[Exercise materials Boundary: Start]
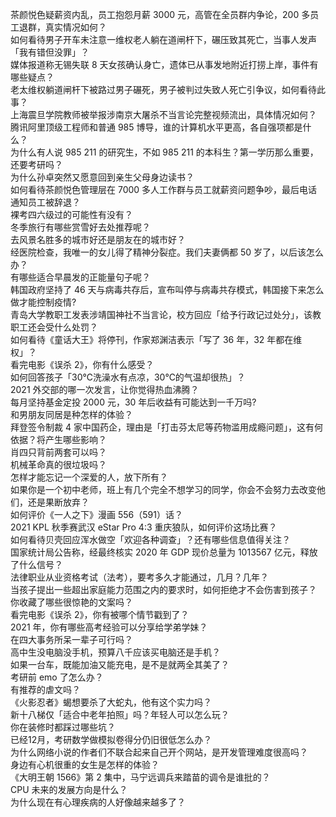 茶颜悦色疑薪资内乱，员工抱怨月薪 3000 元，高管在全员群内争论，200 多员工退群，真实情况如何？  
如何看待男子开车未注意一维权老人躺在道闸杆下，碾压致其死亡，当事人发声「我有错但没罪」？  
媒体报道称无锡失联 8 天女孩确认身亡，遗体已从事发地附近打捞上岸，事件有哪些疑点？  
老太维权躺道闸杆下被路过男子碾死，男子被判过失致人死亡引争议，如何看待此事？  
上海震旦学院教师被举报涉南京大屠杀不当言论完整视频流出，具体情况如何？  
腾讯阿里顶级工程师和普通 985 博导，谁的计算机水平更高，各自强项都是什么？  
为什么有人说 985 211 的研究生，不如 985 211 的本科生？第一学历那么重要，还要考研吗？  
为什么孙卓突然又愿意回到亲生父母身边读书？  
如何看待茶颜悦色管理层在 7000 多人工作群与员工就薪资问题争吵，最后电话通知员工被辞退？  
裸考四六级过的可能性有没有？  
冬季旅行有哪些赏雪好去处推荐呢？  
去风景名胜多的城市好还是朋友在的城市好？  
经医院检查，我唯一的女儿得了精神分裂症。我们夫妻俩都 50 岁了，以后该怎么办？  
有哪些适合早晨发的正能量句子呢？  
韩国政府坚持了 46 天与病毒共存后，宣布叫停与病毒共存模式，韩国接下来怎么做才能控制疫情?  
青岛大学教职工发表涉靖国神社不当言论，校方回应「给予行政记过处分」，该教职工还会受什么处罚？  
如何看待《童话大王》将停刊，作家郑渊洁表示「写了 36 年，32 年都在维权」？  
看完电影《误杀 2》，你有什么感受？  
如何回答孩子「30℃洗澡水有点凉，30℃的气温却很热」？  
2021 外交部的哪一次发言，让你觉得热血沸腾？  
每月坚持基金定投 2000 元，30 年后收益有可能达到一千万吗?  
和男朋友同居是种怎样的体验？  
拜登签令制裁 4 家中国药企，理由是「打击芬太尼等药物滥用成瘾问题」，这有何依据？将产生哪些影响？  
肖四只背前两套可以吗？  
机械革命真的很垃圾吗？  
怎样才能忘记一个深爱的人，放下所有？  
如果你是一个初中老师，班上有几个完全不想学习的同学，你会不会努力去改变他们，还是果断放弃？  
如何评价《一人之下》漫画 556（591）话？  
2021 KPL 秋季赛武汉 eStar Pro 4:3 重庆狼队，如何评价这场比赛？  
如何看待贝壳回应浑水做空「欢迎各种调查」？还有哪些信息值得关注？  
国家统计局公告称，经最终核实 2020 年 GDP 现价总量为 1013567 亿元，释放了什么信号？  
法律职业从业资格考试（法考），要考多久才能通过，几月？几年？  
当孩子提出一些超出家庭能力范围之内的要求时，如何拒绝才不会伤害到孩子？  
你收藏了哪些很惊艳的文案吗？  
看完电影《误杀 2》，你有被哪个情节戳到了？  
2021 年，你有哪些高考经验可以分享给学弟学妹？  
在四大事务所呆一辈子可行吗？  
高中生没电脑没手机，预算八千应该买电脑还是手机？  
如果一台车，既能加油又能充电，是不是就两全其美了？  
考研前 emo 了怎么办？  
有推荐的虐文吗？  
《火影忍者》蝎想要杀了大蛇丸，他有这个实力吗？  
新十八梯仅「适合中老年拍照」吗？年轻人可以怎么玩？  
你在装修时都踩过哪些坑？  
已经12月，考研数学做模拟卷得分仍旧很低怎么办？  
为什么网络小说的作者们不联合起来自己开个网站，是开发管理难度很高吗？  
身边有心机很重的女生是怎样的体验？  
《大明王朝 1566》第 2 集中，马宁远调兵来踏苗的调令是谁批的？  
CPU 未来的发展方向是什么？  
为什么现在有心理疾病的人好像越来越多了？  
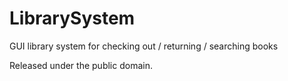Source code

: # LibrarySystem
GUI library system for checking out / returning / searching books

Released under the public domain.
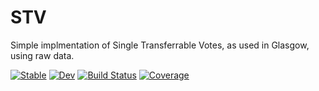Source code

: # STV

Simple implmentation of Single Transferrable Votes, as used in Glasgow, using raw data.

[![Stable](https://img.shields.io/badge/docs-stable-blue.svg)](https://grahamstark.github.io/STV.jl/stable)
[![Dev](https://img.shields.io/badge/docs-dev-blue.svg)](https://grahamstark.github.io/STV.jl/dev)
[![Build Status](https://travis-ci.com/grahamstark/STV.jl.svg?branch=main)](https://travis-ci.com/grahamstark/STV.jl)
[![Coverage](https://codecov.io/gh/grahamstark/STV.jl/branch/main/graph/badge.svg)](https://codecov.io/gh/grahamstark/STV.jl)
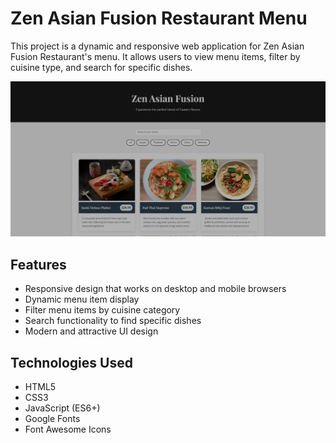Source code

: # Zen Asian Fusion Restaurant Menu

This project is a dynamic and responsive web application for Zen Asian Fusion Restaurant's menu. It allows users to view menu items, filter by cuisine type, and search for specific dishes.

<div align="center">
  <img src="public/screenshot.png" alt="Zen Asian Fusion Restaurant Menu Screenshot" width="900">
</div>

## Features

- Responsive design that works on desktop and mobile browsers
- Dynamic menu item display
- Filter menu items by cuisine category
- Search functionality to find specific dishes
- Modern and attractive UI design

## Technologies Used

- HTML5
- CSS3
- JavaScript (ES6+)
- Google Fonts
- Font Awesome Icons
[Exercise materials Boundary: End]
Work order - Provide the number of lines above containing "design" and nothing else.

The completed task - 2